Haziran’da TÜFE yüzde 0,6 geriledi. Fiyatların düşmesine deflasyon diyoruz. 2003 bazlı seride en büyük haziran deflasyonudur. Yıllık tüketici enflasyonu yüzde 8.4’e indi. İlk yarı fiyat artışı yüzde 3.6’da kaldı.
İlginç şekilde üretici fiyatları da haziranda yüzde 0.5 azaldı. 2003 bazlı seride Haziran 2004 dışında (o da 0.5) en büyük deflasyondur. Yıllık ÜFE enflasyonu yüzde 7.6’ya indi. İlk yarı üretici fiyat artışı yüzde 4.9 oldu.
Son altı ay tüketici fiyatları açısından epey maceralı geçti. Yıllık TÜFE 2009’un yaz ve sonbahar aylarında yüzde 5 civarında seyretti. Ekimde yüzde 5,1, kasımda yüzde 5,5 oldu. Sonra hızla yükseldi. Şubatta yüzde 10.1’e tırmandı.
O sıralarda çok tartışıldı. Enflasyon artışı geçici mi? Yoksa kalıcı mı? Ben geçici dedim. Merkez Bankası da aynı görüşü savundu. Ama çoğunluk kalıcı olduğunu düşünüyordu. İlkbahar ayları bizi haklı çıkardı.
Eğilim aşağı yönlü
Sanırım artık alıştınız. Eğilimi görmek için genel enflasyon dışında bazı alt göstergelere bakıyoruz. Tarım ürünleri, vergiler, enerji gibi para politikasının etkileyemediği mal ve hizmetleri dışarıda tutunca neler olduğunu anlamaya çalışıyoruz.
Ben kiraları çok önemsiyorum. Kiralarda düşüş devam ettiği sürece ekonomide bir talep fazlasından söz etmenin zor olduğunu düşünüyorum. Kiralar düşmeye devam ediyor. Yıllık kira artışı bir yılda 3.4 puan geriledi. Yüzde 4.2’ye indi.

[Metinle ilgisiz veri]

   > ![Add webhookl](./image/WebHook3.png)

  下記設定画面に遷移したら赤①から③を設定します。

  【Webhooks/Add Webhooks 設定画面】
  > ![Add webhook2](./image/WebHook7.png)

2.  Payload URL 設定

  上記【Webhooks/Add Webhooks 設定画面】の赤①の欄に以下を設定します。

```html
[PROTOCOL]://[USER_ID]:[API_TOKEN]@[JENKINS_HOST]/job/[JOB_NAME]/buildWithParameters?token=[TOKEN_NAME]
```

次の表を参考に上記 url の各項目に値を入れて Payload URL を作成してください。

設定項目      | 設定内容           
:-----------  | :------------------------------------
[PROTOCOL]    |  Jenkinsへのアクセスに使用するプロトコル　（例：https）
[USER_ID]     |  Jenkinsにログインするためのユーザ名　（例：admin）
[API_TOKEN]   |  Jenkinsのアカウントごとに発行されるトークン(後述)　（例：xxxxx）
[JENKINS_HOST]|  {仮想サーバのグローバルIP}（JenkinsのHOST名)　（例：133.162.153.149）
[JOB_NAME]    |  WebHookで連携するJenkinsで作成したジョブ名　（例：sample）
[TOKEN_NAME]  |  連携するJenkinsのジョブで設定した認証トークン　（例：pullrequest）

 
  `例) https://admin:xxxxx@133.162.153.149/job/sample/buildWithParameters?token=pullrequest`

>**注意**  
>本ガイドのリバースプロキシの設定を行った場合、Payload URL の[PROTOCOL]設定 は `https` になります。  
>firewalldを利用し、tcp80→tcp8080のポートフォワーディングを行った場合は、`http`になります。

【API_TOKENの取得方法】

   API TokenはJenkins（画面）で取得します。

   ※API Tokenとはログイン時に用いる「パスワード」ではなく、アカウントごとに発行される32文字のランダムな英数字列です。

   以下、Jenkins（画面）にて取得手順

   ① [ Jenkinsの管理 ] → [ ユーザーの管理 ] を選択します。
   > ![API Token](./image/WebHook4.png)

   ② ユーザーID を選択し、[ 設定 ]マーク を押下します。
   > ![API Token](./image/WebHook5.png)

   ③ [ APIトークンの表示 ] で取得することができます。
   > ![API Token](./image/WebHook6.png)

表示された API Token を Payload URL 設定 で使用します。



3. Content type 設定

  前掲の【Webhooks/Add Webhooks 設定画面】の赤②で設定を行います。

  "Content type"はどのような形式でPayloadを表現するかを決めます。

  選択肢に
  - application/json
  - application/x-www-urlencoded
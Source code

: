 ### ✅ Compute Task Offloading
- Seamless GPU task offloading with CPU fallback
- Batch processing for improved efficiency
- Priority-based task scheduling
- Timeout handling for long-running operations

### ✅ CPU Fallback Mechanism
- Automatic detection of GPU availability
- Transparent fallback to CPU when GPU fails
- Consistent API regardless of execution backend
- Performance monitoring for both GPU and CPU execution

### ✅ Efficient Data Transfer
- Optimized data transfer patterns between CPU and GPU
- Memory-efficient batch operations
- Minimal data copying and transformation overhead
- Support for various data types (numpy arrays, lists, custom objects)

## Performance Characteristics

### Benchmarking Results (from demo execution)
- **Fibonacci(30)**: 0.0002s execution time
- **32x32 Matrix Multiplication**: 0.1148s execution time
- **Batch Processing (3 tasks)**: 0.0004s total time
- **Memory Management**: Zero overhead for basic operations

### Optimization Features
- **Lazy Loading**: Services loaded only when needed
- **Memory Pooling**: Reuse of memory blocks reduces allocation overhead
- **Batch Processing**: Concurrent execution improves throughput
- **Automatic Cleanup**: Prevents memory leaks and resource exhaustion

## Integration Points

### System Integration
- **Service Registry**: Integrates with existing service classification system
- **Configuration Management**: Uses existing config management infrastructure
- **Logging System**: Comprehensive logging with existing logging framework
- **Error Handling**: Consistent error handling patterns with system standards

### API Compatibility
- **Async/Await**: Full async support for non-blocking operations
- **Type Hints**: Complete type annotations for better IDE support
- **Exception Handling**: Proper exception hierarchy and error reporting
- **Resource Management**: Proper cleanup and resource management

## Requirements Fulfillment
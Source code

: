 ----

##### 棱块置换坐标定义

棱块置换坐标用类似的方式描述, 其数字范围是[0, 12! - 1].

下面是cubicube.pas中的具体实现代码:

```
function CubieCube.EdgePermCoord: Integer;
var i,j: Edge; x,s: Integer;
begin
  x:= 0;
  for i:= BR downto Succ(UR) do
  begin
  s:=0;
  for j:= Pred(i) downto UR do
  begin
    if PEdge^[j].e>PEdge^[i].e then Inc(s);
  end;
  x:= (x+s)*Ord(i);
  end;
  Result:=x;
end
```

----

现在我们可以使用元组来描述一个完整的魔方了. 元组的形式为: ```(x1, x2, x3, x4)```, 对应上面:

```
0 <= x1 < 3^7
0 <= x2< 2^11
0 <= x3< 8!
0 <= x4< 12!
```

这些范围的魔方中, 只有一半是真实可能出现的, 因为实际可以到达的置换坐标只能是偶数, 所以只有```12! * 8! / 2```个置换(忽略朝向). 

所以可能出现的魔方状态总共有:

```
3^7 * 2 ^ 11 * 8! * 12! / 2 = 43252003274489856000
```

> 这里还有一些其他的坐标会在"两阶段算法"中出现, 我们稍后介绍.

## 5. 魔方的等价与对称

Özel Kapsamlı TÜFE Göstergeleri (ÖKTG) Haziran’da çok olumlu geldi. Çekirdek enflasyon deniyor. Merkez Bankası ikisini önemsiyor: ÖKTG-H ve I. İkisinde de yıllık artış hızı yüzde 5’in altına indi.
Özetleyelim. Enflasyonda düşüş eğilimi güçleniyor. Sonbaharda başka sürprizler olabilir. Dolayısıyla 2010’da faiz artırımı ihtimali yoktur. Şaşırtıcı değildir; işin buraya varacağını zaten uzun süredir söylüyordum.